**WHAT IS REQUIRED**
How many lines of the data contain the word "RemoveObserver"? Give only that number.

**DATASET RECORDS**
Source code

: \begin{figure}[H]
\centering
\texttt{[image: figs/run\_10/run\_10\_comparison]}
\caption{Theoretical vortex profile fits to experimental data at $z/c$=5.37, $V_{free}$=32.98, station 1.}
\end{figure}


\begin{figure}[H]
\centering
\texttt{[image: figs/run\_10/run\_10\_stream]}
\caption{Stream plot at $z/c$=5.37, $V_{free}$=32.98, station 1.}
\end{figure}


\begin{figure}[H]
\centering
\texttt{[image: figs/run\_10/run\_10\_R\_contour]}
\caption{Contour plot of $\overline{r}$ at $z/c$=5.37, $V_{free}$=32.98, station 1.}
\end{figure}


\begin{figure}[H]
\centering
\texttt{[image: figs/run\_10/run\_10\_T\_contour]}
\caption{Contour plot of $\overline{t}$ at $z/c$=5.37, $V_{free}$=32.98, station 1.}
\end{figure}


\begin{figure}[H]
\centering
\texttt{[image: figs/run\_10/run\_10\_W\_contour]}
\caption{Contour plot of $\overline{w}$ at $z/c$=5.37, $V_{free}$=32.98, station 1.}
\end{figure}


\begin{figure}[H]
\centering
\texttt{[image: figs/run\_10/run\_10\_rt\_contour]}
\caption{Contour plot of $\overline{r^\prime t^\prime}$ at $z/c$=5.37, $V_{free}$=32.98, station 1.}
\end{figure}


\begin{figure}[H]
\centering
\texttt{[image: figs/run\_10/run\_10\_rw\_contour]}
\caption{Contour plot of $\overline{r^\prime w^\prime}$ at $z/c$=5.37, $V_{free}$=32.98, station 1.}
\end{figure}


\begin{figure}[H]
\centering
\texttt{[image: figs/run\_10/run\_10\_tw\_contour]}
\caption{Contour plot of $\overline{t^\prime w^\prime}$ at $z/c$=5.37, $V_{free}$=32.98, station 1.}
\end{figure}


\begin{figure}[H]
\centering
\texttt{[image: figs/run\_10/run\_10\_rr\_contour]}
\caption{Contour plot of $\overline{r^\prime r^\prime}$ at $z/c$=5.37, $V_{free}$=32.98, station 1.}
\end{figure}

==

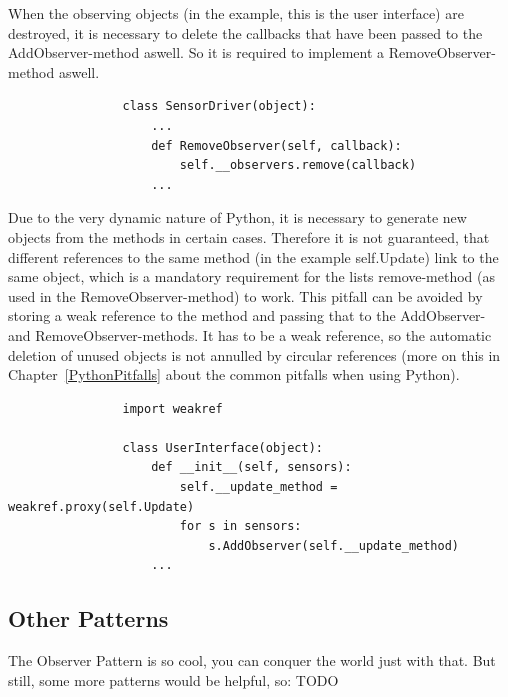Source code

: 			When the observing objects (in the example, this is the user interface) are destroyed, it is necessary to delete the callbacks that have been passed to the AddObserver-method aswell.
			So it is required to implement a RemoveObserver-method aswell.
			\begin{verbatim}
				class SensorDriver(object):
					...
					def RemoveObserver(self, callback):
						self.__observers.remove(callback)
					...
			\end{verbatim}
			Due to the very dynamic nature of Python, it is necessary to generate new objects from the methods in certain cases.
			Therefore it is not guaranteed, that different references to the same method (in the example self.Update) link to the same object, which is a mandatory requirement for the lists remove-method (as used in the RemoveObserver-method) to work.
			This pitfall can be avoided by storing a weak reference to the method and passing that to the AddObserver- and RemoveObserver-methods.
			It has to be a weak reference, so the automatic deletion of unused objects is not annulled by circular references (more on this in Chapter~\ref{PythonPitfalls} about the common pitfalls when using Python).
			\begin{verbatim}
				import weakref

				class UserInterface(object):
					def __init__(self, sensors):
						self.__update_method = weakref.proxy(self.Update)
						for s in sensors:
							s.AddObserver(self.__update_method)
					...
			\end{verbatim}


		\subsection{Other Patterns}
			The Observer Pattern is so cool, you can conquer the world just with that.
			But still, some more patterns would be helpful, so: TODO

**RESPONSE TO THIS EXERCISE**
4